What you eat before and during pregnancy can really make a difference

For a lot of parents’ giving their child the best start in life centres on what happens after your baby is born, like breastfeeding and having a safe and nurturing environment. But did you know that there are other factors that can shape your child’s long-term future before they are born, indeed even before you are pregnant?
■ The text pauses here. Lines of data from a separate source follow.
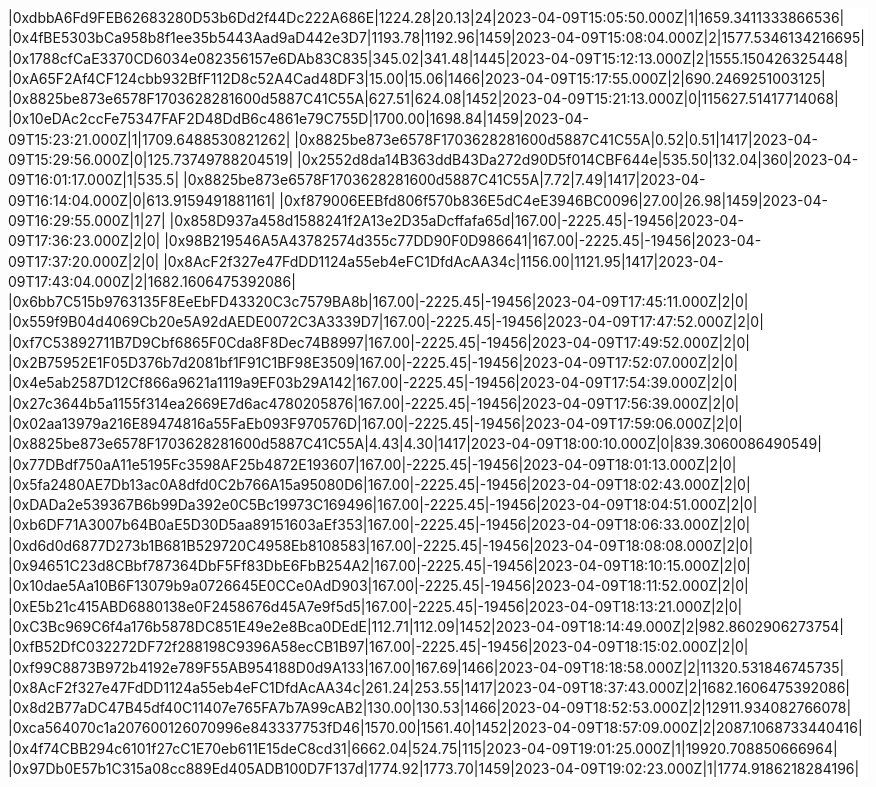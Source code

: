 |0xdbbA6Fd9FEB62683280D53b6Dd2f44Dc222A686E|1224.28|20.13|24|2023-04-09T15:05:50.000Z|1|1659.3411333866536|
|0x4fBE5303bCa958b8f1ee35b5443Aad9aD442e3D7|1193.78|1192.96|1459|2023-04-09T15:08:04.000Z|2|1577.5346134216695|
|0x1788cfCaE3370CD6034e082356157e6DAb83C835|345.02|341.48|1445|2023-04-09T15:12:13.000Z|2|1555.150426325448|
|0xA65F2Af4CF124cbb932BfF112D8c52A4Cad48DF3|15.00|15.06|1466|2023-04-09T15:17:55.000Z|2|690.2469251003125|
|0x8825be873e6578F1703628281600d5887C41C55A|627.51|624.08|1452|2023-04-09T15:21:13.000Z|0|115627.51417714068|
|0x10eDAc2ccFe75347FAF2D48DdB6c4861e79C755D|1700.00|1698.84|1459|2023-04-09T15:23:21.000Z|1|1709.6488530821262|
|0x8825be873e6578F1703628281600d5887C41C55A|0.52|0.51|1417|2023-04-09T15:29:56.000Z|0|125.73749788204519|
|0x2552d8da14B363ddB43Da272d90D5f014CBF644e|535.50|132.04|360|2023-04-09T16:01:17.000Z|1|535.5|
|0x8825be873e6578F1703628281600d5887C41C55A|7.72|7.49|1417|2023-04-09T16:14:04.000Z|0|613.9159491881161|
|0xf879006EEBfd806f570b836E5dC4eE3946BC0096|27.00|26.98|1459|2023-04-09T16:29:55.000Z|1|27|
|0x858D937a458d1588241f2A13e2D35aDcffafa65d|167.00|-2225.45|-19456|2023-04-09T17:36:23.000Z|2|0|
|0x98B219546A5A43782574d355c77DD90F0D986641|167.00|-2225.45|-19456|2023-04-09T17:37:20.000Z|2|0|
|0x8AcF2f327e47FdDD1124a55eb4eFC1DfdAcAA34c|1156.00|1121.95|1417|2023-04-09T17:43:04.000Z|2|1682.1606475392086|
|0x6bb7C515b9763135F8EeEbFD43320C3c7579BA8b|167.00|-2225.45|-19456|2023-04-09T17:45:11.000Z|2|0|
|0x559f9B04d4069Cb20e5A92dAEDE0072C3A3339D7|167.00|-2225.45|-19456|2023-04-09T17:47:52.000Z|2|0|
|0xf7C53892711B7D9Cbf6865F0Cda8F8Dec74B8997|167.00|-2225.45|-19456|2023-04-09T17:49:52.000Z|2|0|
|0x2B75952E1F05D376b7d2081bf1F91C1BF98E3509|167.00|-2225.45|-19456|2023-04-09T17:52:07.000Z|2|0|
|0x4e5ab2587D12Cf866a9621a1119a9EF03b29A142|167.00|-2225.45|-19456|2023-04-09T17:54:39.000Z|2|0|
|0x27c3644b5a1155f314ea2669E7d6ac4780205876|167.00|-2225.45|-19456|2023-04-09T17:56:39.000Z|2|0|
|0x02aa13979a216E89474816a55FaEb093F970576D|167.00|-2225.45|-19456|2023-04-09T17:59:06.000Z|2|0|
|0x8825be873e6578F1703628281600d5887C41C55A|4.43|4.30|1417|2023-04-09T18:00:10.000Z|0|839.3060086490549|
|0x77DBdf750aA11e5195Fc3598AF25b4872E193607|167.00|-2225.45|-19456|2023-04-09T18:01:13.000Z|2|0|
|0x5fa2480AE7Db13ac0A8dfd0C2b766A15a95080D6|167.00|-2225.45|-19456|2023-04-09T18:02:43.000Z|2|0|
|0xDADa2e539367B6b99Da392e0C5Bc19973C169496|167.00|-2225.45|-19456|2023-04-09T18:04:51.000Z|2|0|
|0xb6DF71A3007b64B0aE5D30D5aa89151603aEf353|167.00|-2225.45|-19456|2023-04-09T18:06:33.000Z|2|0|
|0xd6d0d6877D273b1B681B529720C4958Eb8108583|167.00|-2225.45|-19456|2023-04-09T18:08:08.000Z|2|0|
|0x94651C23d8CBbf787364DbF5Ff83DbE6FbB254A2|167.00|-2225.45|-19456|2023-04-09T18:10:15.000Z|2|0|
|0x10dae5Aa10B6F13079b9a0726645E0CCe0AdD903|167.00|-2225.45|-19456|2023-04-09T18:11:52.000Z|2|0|
|0xE5b21c415ABD6880138e0F2458676d45A7e9f5d5|167.00|-2225.45|-19456|2023-04-09T18:13:21.000Z|2|0|
|0xC3Bc969C6f4a176b5878DC851E49e2e8Bca0DEdE|112.71|112.09|1452|2023-04-09T18:14:49.000Z|2|982.8602906273754|
|0xfB52DfC032272DF72f288198C9396A58ecCB1B97|167.00|-2225.45|-19456|2023-04-09T18:15:02.000Z|2|0|
|0xf99C8873B972b4192e789F55AB954188D0d9A133|167.00|167.69|1466|2023-04-09T18:18:58.000Z|2|11320.531846745735|
|0x8AcF2f327e47FdDD1124a55eb4eFC1DfdAcAA34c|261.24|253.55|1417|2023-04-09T18:37:43.000Z|2|1682.1606475392086|
|0x8d2B77aDC47B45df40C11407e765FA7b7A99cAB2|130.00|130.53|1466|2023-04-09T18:52:53.000Z|2|12911.934082766078|
|0xca564070c1a207600126070996e843337753fD46|1570.00|1561.40|1452|2023-04-09T18:57:09.000Z|2|2087.1068733440416|
|0x4f74CBB294c6101f27cC1E70eb611E15deC8cd31|6662.04|524.75|115|2023-04-09T19:01:25.000Z|1|19920.708850666964|
|0x97Db0E57b1C315a08cc889Ed405ADB100D7F137d|1774.92|1773.70|1459|2023-04-09T19:02:23.000Z|1|1774.9186218284196|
If you are reading this article, you probably already know that taking 400iu folic acid while you are trying to get pregnant and for the first three months of pregnancy can reduce the likelihood of your baby having a neural tube defect. But did you know that research published in The Lancet earlier this year has drawn attention to a worrying link between maternal iodine deficiency during pregnancy and low IQ in children? The team behind the study found a direct correlation between mild to moderate iodine deficiency during pregnancy and lower than average IQ scores in their children. As Iodine is found in seafood, including kelp, many women will be deficient in Iodine because many people do not eat enough fish.

Much recent research has also focused on Vitamin D. Many women are advised to take vitamin D during pregnancy and rightly so, as some estimates suggest that at least half the population or more become deficient during the winter months. You will probably know that Vitamin D is important for bone health, but as nearly every receptor in the body has a vitamin D receptor it is clearly more important than just for bone health. Much research has focused on Vitamin D’s preventative role in disease – such as cancer, depression and even diabetes. Indeed some research has said that Vitamin D supplementation can boost IFV success.

So, what should you do in terms of supplementation? If you are already pregnant, then I would buy a good quality multivitamin (designed for pregnancy, without Vitamin A), which will contain folic acid and Iodine and take it throughout your pregnancy. I would also recommend a fish oil supplement, especially in the last trimester when you baby’s brain grows the most. However, if you are only just thinking about having a baby I would take a pregnancy supplement for at least 3 months before your start trying, as it is too late to correct an iodine deficiency (if you are deficient) when you find out you are already pregnant – as you are likely to be 6 weeks into your pregnancy by then. Ideally, you should have your Iodine levels tested (which can be done privately), especially if you don’t eat fish or are vegetarian or vegan. I would also ask your GP to measure your Vitamin D stores, so that you can supplement the right amount accordingly. If your stores are low, then the amount found in a multivitamin and mineral supplement will not correct a deficiency.

But please remember that supplements are not a substitute for a healthy diet (apart from vitamin D as you can only make sufficient amounts from sunlight, so supplementation is essential during winter months). Green leafy vegetables – such as broccoli and spinach – are your best source of folic acid and dietary sources of Iodine, include seafood, such as mackerel (which also contains the omega-3 fats which are also very important during pregnancy) and milk (ironically non-organic milk is a better source).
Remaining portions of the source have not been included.